Copy out exactly, and only, the lines from the one containing "Basta de dibujar" through the end of the entries. No pictures.
[DATA EXTRACTS Boundary: Start]
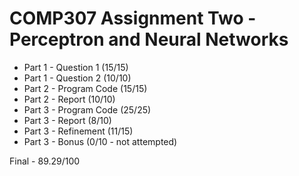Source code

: # COMP307 Assignment Two - Perceptron and Neural Networks

- Part 1 - Question 1 (15/15)
- Part 1 - Question 2 (10/10)
- Part 2 - Program Code (15/15)
- Part 2 - Report (10/10)
- Part 3 - Program Code (25/25)
- Part 3 - Report (8/10)
- Part 3 - Refinement (11/15)
- Part 3 - Bonus (0/10 - not attempted)

Final - 89.29/100
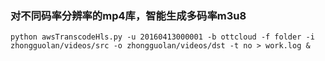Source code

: ### 对不同码率分辨率的mp4库，智能生成多码率m3u8
	python awsTranscodeHls.py -u 20160413000001 -b ottcloud -f folder -i zhongguolan/videos/src -o zhongguolan/videos/dst -t no > work.log &

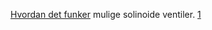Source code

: [Hvordan det funker](https://www.youtube.com/watch?v=-MLGr1_Fw0c)
mulige solinoide ventiler.
[1](https://no.rs-online.com/web/p/solenoid-valves/8407020?cm_mmc=NO-PLA-DS3A-_-google-_-CSS_NO_NO_Plumbing_And_Pipeline-_-Valves_And_Taps%7CSolenoid_Valves-_-PRODUCT_GROUP&matchtype=&pla-393276713963&gclid=Cj0KCQjw0pfzBRCOARIsANi0g0tqAc1yzqvZprNvONyM6ILofa9n_az12_at5bn36aElmEJK9FhqFDMaAia2EALw_wcB&gclsrc=aw.ds)
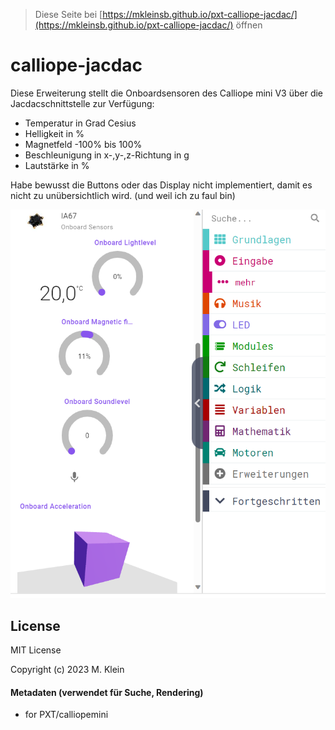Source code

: 
> Diese Seite bei [https://mkleinsb.github.io/pxt-calliope-jacdac/](https://mkleinsb.github.io/pxt-calliope-jacdac/) öffnen

# calliope-jacdac

Diese Erweiterung stellt die Onboardsensoren des Calliope mini V3 über die Jacdacschnittstelle zur Verfügung:
* Temperatur in Grad Cesius
* Helligkeit in %
* Magnetfeld -100% bis 100%
* Beschleunigung in x-,y-,z-Richtung in g
* Lautstärke in %

Habe bewusst die Buttons oder das Display nicht implementiert, damit es nicht zu unübersichtlich wird. (und weil ich zu faul bin)


![Screenshot](Onboardsensors.png)

## License

MIT License

Copyright (c) 2023 M. Klein

#### Metadaten (verwendet für Suche, Rendering)

* for PXT/calliopemini
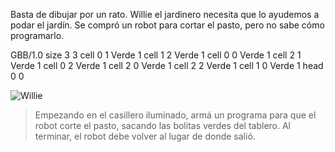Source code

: <gs-toolbox toolbox-url="https://raw.githubusercontent.com/MumukiProject/mumuki-guia-gobstones-practica-primeros-programas-kids/master/toolbox.xml"></gs-toolbox>

Basta de dibujar por un rato. Willie el jardinero necesita que lo ayudemos a podar el jardín. Se compró un robot para cortar el pasto, pero no sabe cómo programarlo. 

<gs-board>
  GBB/1.0
    size 3 3
    cell 0 1 Verde 1
    cell 1 2 Verde 1
    cell 0 0 Verde 1
    cell 2 1 Verde 1
    cell 0 2 Verde 1
    cell 2 0 Verde 1
    cell 2 2 Verde 1
    cell 1 0 Verde 1
    head 0 0
</gs-board>

![Willie](https://cloud.githubusercontent.com/assets/1585835/13659284/ada8fe9c-e65e-11e5-876f-a241b1c488ca.png)

> Empezando en el casillero iluminado, armá un programa para que el robot corte el pasto, sacando las bolitas verdes del tablero. Al terminar, el robot debe volver al lugar de donde salió. 
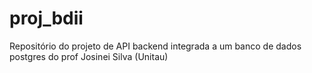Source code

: # proj_bdii
Repositório do projeto de API backend integrada a um banco de dados postgres do prof Josinei Silva (Unitau)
[DATA EXTRACTS Boundary: End]
→ **TASK RESULT**:
Basta de dibujar por un rato. Willie el jardinero necesita que lo ayudemos a podar el jardín. Se compró un robot para cortar el pasto, pero no sabe cómo programarlo. 

<gs-board>
  GBB/1.0
    size 3 3
    cell 0 1 Verde 1
    cell 1 2 Verde 1
    cell 0 0 Verde 1
    cell 2 1 Verde 1
    cell 0 2 Verde 1
    cell 2 0 Verde 1
    cell 2 2 Verde 1
    cell 1 0 Verde 1
    head 0 0
</gs-board>

![Willie](https://cloud.githubusercontent.com/assets/1585835/13659284/ada8fe9c-e65e-11e5-876f-a241b1c488ca.png)

> Empezando en el casillero iluminado, armá un programa para que el robot corte el pasto, sacando las bolitas verdes del tablero. Al terminar, el robot debe volver al lugar de donde salió. 
Source code

: # proj_bdii
Repositório do projeto de API backend integrada a um banco de dados postgres do prof Josinei Silva (Unitau)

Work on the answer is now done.